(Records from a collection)
◇ ◇ ◇ ◇ ◇

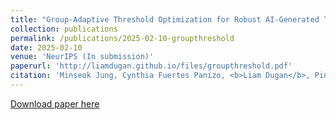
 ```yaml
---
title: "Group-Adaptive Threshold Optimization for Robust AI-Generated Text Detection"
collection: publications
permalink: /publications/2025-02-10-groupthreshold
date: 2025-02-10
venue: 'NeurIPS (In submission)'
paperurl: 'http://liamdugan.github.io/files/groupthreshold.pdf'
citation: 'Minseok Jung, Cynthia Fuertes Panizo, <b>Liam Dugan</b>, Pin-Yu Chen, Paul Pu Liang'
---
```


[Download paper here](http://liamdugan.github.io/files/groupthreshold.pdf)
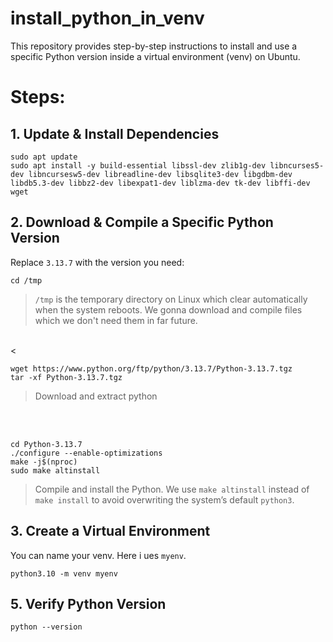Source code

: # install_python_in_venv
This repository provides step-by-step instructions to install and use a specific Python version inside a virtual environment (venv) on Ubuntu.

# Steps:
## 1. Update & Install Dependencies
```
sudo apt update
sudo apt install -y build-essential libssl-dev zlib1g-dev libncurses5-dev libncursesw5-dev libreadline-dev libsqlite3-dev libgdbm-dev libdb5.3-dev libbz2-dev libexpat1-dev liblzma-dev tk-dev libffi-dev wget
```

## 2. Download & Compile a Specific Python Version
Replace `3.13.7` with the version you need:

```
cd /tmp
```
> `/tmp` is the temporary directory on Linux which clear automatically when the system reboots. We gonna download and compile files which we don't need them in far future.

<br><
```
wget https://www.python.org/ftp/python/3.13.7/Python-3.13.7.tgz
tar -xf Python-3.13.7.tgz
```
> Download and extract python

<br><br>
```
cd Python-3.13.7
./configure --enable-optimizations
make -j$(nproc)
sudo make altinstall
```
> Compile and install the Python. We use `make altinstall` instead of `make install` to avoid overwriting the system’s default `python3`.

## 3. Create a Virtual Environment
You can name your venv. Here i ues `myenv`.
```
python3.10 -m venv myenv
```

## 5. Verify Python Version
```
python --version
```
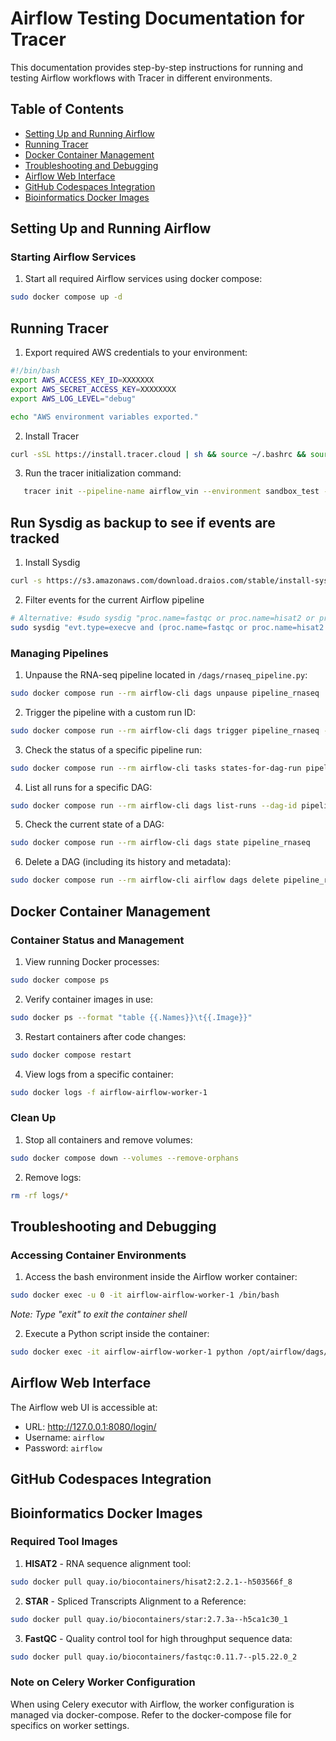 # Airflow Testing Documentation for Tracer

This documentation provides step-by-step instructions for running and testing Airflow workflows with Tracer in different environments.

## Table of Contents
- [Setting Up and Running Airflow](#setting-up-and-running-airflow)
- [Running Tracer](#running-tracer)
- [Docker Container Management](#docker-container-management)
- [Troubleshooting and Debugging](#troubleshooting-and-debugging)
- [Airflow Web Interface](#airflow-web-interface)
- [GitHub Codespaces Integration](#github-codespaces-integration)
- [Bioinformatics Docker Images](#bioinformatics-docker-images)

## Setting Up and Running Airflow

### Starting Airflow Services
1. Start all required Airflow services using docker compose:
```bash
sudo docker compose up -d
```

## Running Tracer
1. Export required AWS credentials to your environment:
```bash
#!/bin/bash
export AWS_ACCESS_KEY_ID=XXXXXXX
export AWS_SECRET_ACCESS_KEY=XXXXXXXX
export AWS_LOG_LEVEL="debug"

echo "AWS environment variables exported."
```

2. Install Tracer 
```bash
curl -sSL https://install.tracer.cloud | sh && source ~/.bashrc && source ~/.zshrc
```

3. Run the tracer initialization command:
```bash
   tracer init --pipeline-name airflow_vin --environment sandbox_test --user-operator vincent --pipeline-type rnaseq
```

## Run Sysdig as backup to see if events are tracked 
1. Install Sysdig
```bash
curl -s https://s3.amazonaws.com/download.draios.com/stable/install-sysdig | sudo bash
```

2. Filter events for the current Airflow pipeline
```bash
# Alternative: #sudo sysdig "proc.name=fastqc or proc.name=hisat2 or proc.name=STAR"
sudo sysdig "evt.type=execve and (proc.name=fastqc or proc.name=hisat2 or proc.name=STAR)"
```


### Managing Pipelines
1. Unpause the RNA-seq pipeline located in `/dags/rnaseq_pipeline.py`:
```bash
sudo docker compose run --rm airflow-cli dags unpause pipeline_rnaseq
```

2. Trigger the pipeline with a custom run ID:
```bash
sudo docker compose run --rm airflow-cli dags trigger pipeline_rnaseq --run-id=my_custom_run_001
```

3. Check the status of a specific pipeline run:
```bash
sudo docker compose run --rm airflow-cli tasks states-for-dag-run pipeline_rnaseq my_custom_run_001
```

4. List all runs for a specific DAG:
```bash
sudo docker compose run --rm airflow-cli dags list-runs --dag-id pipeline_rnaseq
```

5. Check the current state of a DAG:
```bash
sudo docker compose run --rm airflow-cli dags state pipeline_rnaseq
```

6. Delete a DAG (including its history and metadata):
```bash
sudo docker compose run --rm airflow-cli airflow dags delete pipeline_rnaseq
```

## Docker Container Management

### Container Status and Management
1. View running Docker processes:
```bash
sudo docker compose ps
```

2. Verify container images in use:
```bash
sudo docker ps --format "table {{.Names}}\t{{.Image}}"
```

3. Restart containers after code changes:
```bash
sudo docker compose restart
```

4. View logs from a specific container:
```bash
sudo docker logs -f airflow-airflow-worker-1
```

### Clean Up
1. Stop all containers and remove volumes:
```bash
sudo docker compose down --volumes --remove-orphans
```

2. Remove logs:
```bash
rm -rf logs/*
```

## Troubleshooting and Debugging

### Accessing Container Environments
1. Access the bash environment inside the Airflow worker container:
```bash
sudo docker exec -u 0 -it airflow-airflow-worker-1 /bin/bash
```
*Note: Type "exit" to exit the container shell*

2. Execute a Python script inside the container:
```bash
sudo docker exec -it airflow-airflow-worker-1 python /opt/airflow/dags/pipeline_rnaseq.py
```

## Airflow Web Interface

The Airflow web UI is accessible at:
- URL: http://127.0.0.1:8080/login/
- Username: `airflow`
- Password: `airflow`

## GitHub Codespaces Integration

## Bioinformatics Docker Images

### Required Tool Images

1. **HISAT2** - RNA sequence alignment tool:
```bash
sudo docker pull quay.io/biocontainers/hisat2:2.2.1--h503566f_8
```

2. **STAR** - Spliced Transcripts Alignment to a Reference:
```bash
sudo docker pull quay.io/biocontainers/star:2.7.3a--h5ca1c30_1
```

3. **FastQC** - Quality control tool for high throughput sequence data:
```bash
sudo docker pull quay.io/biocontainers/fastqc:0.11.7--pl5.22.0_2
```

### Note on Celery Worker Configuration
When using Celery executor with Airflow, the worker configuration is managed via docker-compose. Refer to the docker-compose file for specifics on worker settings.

◇ ◇ ◇ ◇ ◇

How to complete this task
Your job is to repeat every entry exactly, keeping all pictures out of the copy.

Written response
 ```yaml
---
title: "Group-Adaptive Threshold Optimization for Robust AI-Generated Text Detection"
collection: publications
permalink: /publications/2025-02-10-groupthreshold
date: 2025-02-10
venue: 'NeurIPS (In submission)'
paperurl: 'http://liamdugan.github.io/files/groupthreshold.pdf'
citation: 'Minseok Jung, Cynthia Fuertes Panizo, <b>Liam Dugan</b>, Pin-Yu Chen, Paul Pu Liang'
---
```


[Download paper here](http://liamdugan.github.io/files/groupthreshold.pdf)
Source code

: # install_python_in_venv
This repository provides step-by-step instructions to install and use a specific Python version inside a virtual environment (venv) on Ubuntu.

# Steps:
## 1. Update & Install Dependencies
```
sudo apt update
sudo apt install -y build-essential libssl-dev zlib1g-dev libncurses5-dev libncursesw5-dev libreadline-dev libsqlite3-dev libgdbm-dev libdb5.3-dev libbz2-dev libexpat1-dev liblzma-dev tk-dev libffi-dev wget
```

## 2. Download & Compile a Specific Python Version
Replace `3.13.7` with the version you need:

```
cd /tmp
```
> `/tmp` is the temporary directory on Linux which clear automatically when the system reboots. We gonna download and compile files which we don't need them in far future.

<br><
```
wget https://www.python.org/ftp/python/3.13.7/Python-3.13.7.tgz
tar -xf Python-3.13.7.tgz
```
> Download and extract python

<br><br>
```
cd Python-3.13.7
./configure --enable-optimizations
make -j$(nproc)
sudo make altinstall
```
> Compile and install the Python. We use `make altinstall` instead of `make install` to avoid overwriting the system’s default `python3`.

## 3. Create a Virtual Environment
You can name your venv. Here i ues `myenv`.
```
python3.10 -m venv myenv
```

## 5. Verify Python Version
```
python --version
```
 # Airflow Testing Documentation for Tracer

This documentation provides step-by-step instructions for running and testing Airflow workflows with Tracer in different environments.

## Table of Contents
- [Setting Up and Running Airflow](#setting-up-and-running-airflow)
- [Running Tracer](#running-tracer)
- [Docker Container Management](#docker-container-management)
- [Troubleshooting and Debugging](#troubleshooting-and-debugging)
- [Airflow Web Interface](#airflow-web-interface)
- [GitHub Codespaces Integration](#github-codespaces-integration)
- [Bioinformatics Docker Images](#bioinformatics-docker-images)

## Setting Up and Running Airflow

### Starting Airflow Services
1. Start all required Airflow services using docker compose:
```bash
sudo docker compose up -d
```

## Running Tracer
1. Export required AWS credentials to your environment:
```bash
#!/bin/bash
export AWS_ACCESS_KEY_ID=XXXXXXX
export AWS_SECRET_ACCESS_KEY=XXXXXXXX
export AWS_LOG_LEVEL="debug"

echo "AWS environment variables exported."
```

2. Install Tracer 
```bash
curl -sSL https://install.tracer.cloud | sh && source ~/.bashrc && source ~/.zshrc
```

3. Run the tracer initialization command:
```bash
   tracer init --pipeline-name airflow_vin --environment sandbox_test --user-operator vincent --pipeline-type rnaseq
```

## Run Sysdig as backup to see if events are tracked 
1. Install Sysdig
```bash
curl -s https://s3.amazonaws.com/download.draios.com/stable/install-sysdig | sudo bash
```

2. Filter events for the current Airflow pipeline
```bash
# Alternative: #sudo sysdig "proc.name=fastqc or proc.name=hisat2 or proc.name=STAR"
sudo sysdig "evt.type=execve and (proc.name=fastqc or proc.name=hisat2 or proc.name=STAR)"
```


### Managing Pipelines
1. Unpause the RNA-seq pipeline located in `/dags/rnaseq_pipeline.py`:
```bash
sudo docker compose run --rm airflow-cli dags unpause pipeline_rnaseq
```

2. Trigger the pipeline with a custom run ID:
```bash
sudo docker compose run --rm airflow-cli dags trigger pipeline_rnaseq --run-id=my_custom_run_001
```

3. Check the status of a specific pipeline run:
```bash
sudo docker compose run --rm airflow-cli tasks states-for-dag-run pipeline_rnaseq my_custom_run_001
```

4. List all runs for a specific DAG:
```bash
sudo docker compose run --rm airflow-cli dags list-runs --dag-id pipeline_rnaseq
```

5. Check the current state of a DAG:
```bash
sudo docker compose run --rm airflow-cli dags state pipeline_rnaseq
```

6. Delete a DAG (including its history and metadata):
```bash
sudo docker compose run --rm airflow-cli airflow dags delete pipeline_rnaseq
```

## Docker Container Management

### Container Status and Management
1. View running Docker processes:
```bash
sudo docker compose ps
```

2. Verify container images in use:
```bash
sudo docker ps --format "table {{.Names}}\t{{.Image}}"
```

3. Restart containers after code changes:
```bash
sudo docker compose restart
```

4. View logs from a specific container:
```bash
sudo docker logs -f airflow-airflow-worker-1
```

### Clean Up
1. Stop all containers and remove volumes:
```bash
sudo docker compose down --volumes --remove-orphans
```

2. Remove logs:
```bash
rm -rf logs/*
```

## Troubleshooting and Debugging

### Accessing Container Environments
1. Access the bash environment inside the Airflow worker container:
```bash
sudo docker exec -u 0 -it airflow-airflow-worker-1 /bin/bash
```
*Note: Type "exit" to exit the container shell*

2. Execute a Python script inside the container:
```bash
sudo docker exec -it airflow-airflow-worker-1 python /opt/airflow/dags/pipeline_rnaseq.py
```

## Airflow Web Interface

The Airflow web UI is accessible at:
- URL: http://127.0.0.1:8080/login/
- Username: `airflow`
- Password: `airflow`

## GitHub Codespaces Integration

## Bioinformatics Docker Images

### Required Tool Images

1. **HISAT2** - RNA sequence alignment tool:
```bash
sudo docker pull quay.io/biocontainers/hisat2:2.2.1--h503566f_8
```

2. **STAR** - Spliced Transcripts Alignment to a Reference:
```bash
sudo docker pull quay.io/biocontainers/star:2.7.3a--h5ca1c30_1
```

3. **FastQC** - Quality control tool for high throughput sequence data:
```bash
sudo docker pull quay.io/biocontainers/fastqc:0.11.7--pl5.22.0_2
```

### Note on Celery Worker Configuration
When using Celery executor with Airflow, the worker configuration is managed via docker-compose. Refer to the docker-compose file for specifics on worker settings.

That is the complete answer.